Today in Science History – February 7 – Law of Octaves and the Periodic Table


John_Alexander_Reina_Newlands
John Alexander Reina Newlands (1838 – 1898).

February 7, 1863, was the day John Newlands published a paper outlining what would be known as “The Law of Octaves”. Newlands discovered if he ordered the known elements by increasing atomic weight, the chemical properties of the elements would be similar for every eighth group. Since this pattern seemed to follow the same pattern as the piano’s octaves, he called his periodic law the “Law of Octaves”.
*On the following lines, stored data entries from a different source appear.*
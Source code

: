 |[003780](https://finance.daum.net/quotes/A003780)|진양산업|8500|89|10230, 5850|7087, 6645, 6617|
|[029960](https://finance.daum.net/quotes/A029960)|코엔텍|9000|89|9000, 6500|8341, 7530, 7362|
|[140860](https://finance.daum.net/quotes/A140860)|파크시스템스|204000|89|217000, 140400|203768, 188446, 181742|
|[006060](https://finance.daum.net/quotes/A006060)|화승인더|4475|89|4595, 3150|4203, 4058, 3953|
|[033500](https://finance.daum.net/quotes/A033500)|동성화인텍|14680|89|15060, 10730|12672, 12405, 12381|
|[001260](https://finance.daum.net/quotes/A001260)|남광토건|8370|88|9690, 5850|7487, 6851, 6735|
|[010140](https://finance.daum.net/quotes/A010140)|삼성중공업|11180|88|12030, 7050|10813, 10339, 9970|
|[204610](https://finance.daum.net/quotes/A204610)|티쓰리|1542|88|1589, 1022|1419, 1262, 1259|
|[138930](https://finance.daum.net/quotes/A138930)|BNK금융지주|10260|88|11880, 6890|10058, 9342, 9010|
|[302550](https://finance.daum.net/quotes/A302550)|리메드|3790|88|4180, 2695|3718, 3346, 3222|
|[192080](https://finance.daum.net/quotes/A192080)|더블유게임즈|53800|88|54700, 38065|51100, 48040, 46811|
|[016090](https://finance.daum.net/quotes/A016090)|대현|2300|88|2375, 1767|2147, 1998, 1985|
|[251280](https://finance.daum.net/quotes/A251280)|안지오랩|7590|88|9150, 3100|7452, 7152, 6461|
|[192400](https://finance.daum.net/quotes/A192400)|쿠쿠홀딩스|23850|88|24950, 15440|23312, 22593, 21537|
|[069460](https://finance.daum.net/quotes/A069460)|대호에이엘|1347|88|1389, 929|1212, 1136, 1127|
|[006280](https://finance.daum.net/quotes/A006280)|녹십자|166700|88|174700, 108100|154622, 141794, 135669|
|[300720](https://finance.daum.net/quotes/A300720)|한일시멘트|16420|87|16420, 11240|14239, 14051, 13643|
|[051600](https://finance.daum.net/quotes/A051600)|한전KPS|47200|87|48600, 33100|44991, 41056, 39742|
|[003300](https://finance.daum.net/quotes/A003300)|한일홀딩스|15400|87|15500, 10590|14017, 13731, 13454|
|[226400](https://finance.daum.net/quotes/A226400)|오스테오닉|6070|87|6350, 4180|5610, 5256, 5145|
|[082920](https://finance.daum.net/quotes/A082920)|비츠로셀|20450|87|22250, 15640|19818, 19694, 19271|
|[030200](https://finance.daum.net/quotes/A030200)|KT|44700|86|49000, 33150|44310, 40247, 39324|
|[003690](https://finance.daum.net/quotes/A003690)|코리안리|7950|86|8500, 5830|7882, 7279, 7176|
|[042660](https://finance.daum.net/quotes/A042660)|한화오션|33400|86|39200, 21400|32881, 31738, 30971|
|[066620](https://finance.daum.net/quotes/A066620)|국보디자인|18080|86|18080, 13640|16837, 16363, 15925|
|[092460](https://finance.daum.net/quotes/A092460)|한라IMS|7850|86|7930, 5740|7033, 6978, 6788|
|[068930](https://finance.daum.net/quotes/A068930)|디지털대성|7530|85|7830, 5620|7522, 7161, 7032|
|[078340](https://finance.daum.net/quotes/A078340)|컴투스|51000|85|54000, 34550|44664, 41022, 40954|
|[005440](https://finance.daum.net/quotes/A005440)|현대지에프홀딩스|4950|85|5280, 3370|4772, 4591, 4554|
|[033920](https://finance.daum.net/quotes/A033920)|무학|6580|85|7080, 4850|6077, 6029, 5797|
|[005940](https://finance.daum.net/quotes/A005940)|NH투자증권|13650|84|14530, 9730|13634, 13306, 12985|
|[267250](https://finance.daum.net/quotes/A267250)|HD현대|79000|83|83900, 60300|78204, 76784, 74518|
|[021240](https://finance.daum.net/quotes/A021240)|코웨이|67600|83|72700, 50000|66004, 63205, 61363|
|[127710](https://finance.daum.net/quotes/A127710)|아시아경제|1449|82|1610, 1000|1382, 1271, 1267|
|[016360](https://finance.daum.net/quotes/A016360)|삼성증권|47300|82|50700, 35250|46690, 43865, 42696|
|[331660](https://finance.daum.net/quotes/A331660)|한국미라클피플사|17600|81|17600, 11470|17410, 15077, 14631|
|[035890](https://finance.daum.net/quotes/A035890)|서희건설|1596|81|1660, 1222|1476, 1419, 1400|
Newlands also discovered that nobody seemed to care or was openly hostile. Scientists labeled his ideas as ‘useless’ and ‘arbitrary’ and caused him to give up his work organizing the elements. Newlands took their advice and worked in other areas. Ten years later, two other chemists published periodic laws based on atomic weights. Dmitri Mendeleev and Julius Meyer both independently identified their own versions of the Law of Octaves and showed Newlands’ ideas were neither ‘arbitrary’ nor ‘useless’. The periodic table would follow the increasing atomic weights until the discovery of atomic numbers by Henry Moseley in 1914 and the current periodic table was born.

Notable Science History Events for February 7

2007 – Alan G. MacDiarmid died.

Alan MacDiarmid
Alan MacDiarmid (1927 – 2007)

MacDiarmid was a New Zealand chemist who shared the 2000 Nobel Prize in Chemistry with Alan Heeger and Hideki Shirakawa for discovering a method to create conductive polymers. Conductive polymers are organic polymers that are modified to conduct electricity and are used as anti-static material and in battery technologies.

1984 – First untethered spacewalk.

Astronaut-EVA MMU
Astronaut Bruce McCandless performing the first untethered spacewalk.

Astronaut Bruce McCandless II became the first person to spacewalk untethered to a ship. He tested the manned maneuvering unit with Robert Stewart for the possibility of future extravehicular activities without the umbilical tether. This practice is extremely hazardous and is now only used if an emergency use only.

1960 – Igor Vasilyevich Kurchatov died.

Igor Vasilyevich Kurchatov
Igor Vasilyevich Kurchatov (1903 – 1960)

Kurchatov was the Soviet nuclear physicist who would lead the Soviet nuclear research program to produce the first Soviet atomic weapon, thermonuclear weapon, and the first atomic power plant. He was working on the technical problems involved in producing a chain reaction using uranium when the German invasion of Russia began and halted his research. When intelligence showed the United States and Britain were close to producing a bomb he was reassigned to head the Soviet efforts. His final project was the attempt to produce power from fusion energy.

1926 – Konstantin Petrovich Feoktistov was born.

Feoktistov is a Soviet cosmonaut/engineer who worked part of the team who designed Sputnik, Vostok, Voskhod, and Soyuz spacecraft. He would go on to head the design team which designed the Salyut and Mir space stations. He also worked on a design for an ion-powered spacecraft for a manned Mars mission.

1918 – Ruth Sager was born.

Sager was an American geneticist who was a pioneer in cytoplasmic genetics where she demonstrated the existence of hereditary determinants other than nuclear genes. She later changed the focus of her career to the genetics of cancer tumors and suppressor genes. She worked on the study of the genetics of how cancer cells multiply to combat the mechanism cancer uses to spread.

1905 – Ulf von Euler was born.

Ulf von Euler
Ulf von Euler (1905 – 1983)

Euler was a Swedish physiologist and pharmacologist who shared the 1970 Nobel Prize in Medicine with Bernard Katz and Julius Axelrod for their work with neural transmitters. He was researching the role of noradrenaline in biological and neural tissues. He discovered it was produced and stored in nerve synaptic terminals.

1897 – Galileo Ferraris died.

Galileo Ferraris
Galileo Ferraris (1847 – 1897)

Ferraris was an Italian physicist and electrical engineer known for his work on rotary magnetic fields. He published the design for his alternating current motor the same year Tesla gained a US patent for an AC motor. His motor used electromagnets at right angles and powered by alternating currents that were 90° out of phase to produce a revolving magnetic field. This device is the principal method used today to convert electric power to mechanical power.

1863 – John Newlands published his “Law of Octaves”.

1824 – William Huggins was born.

William Huggins
William Huggins (1824 – 1910)

Huggins was an English amateur astronomer and a pioneer of spectroscopy. He discovered dark-line spectra that occurs when light passes through a gas. He also found nebulae consisted of glowing gas.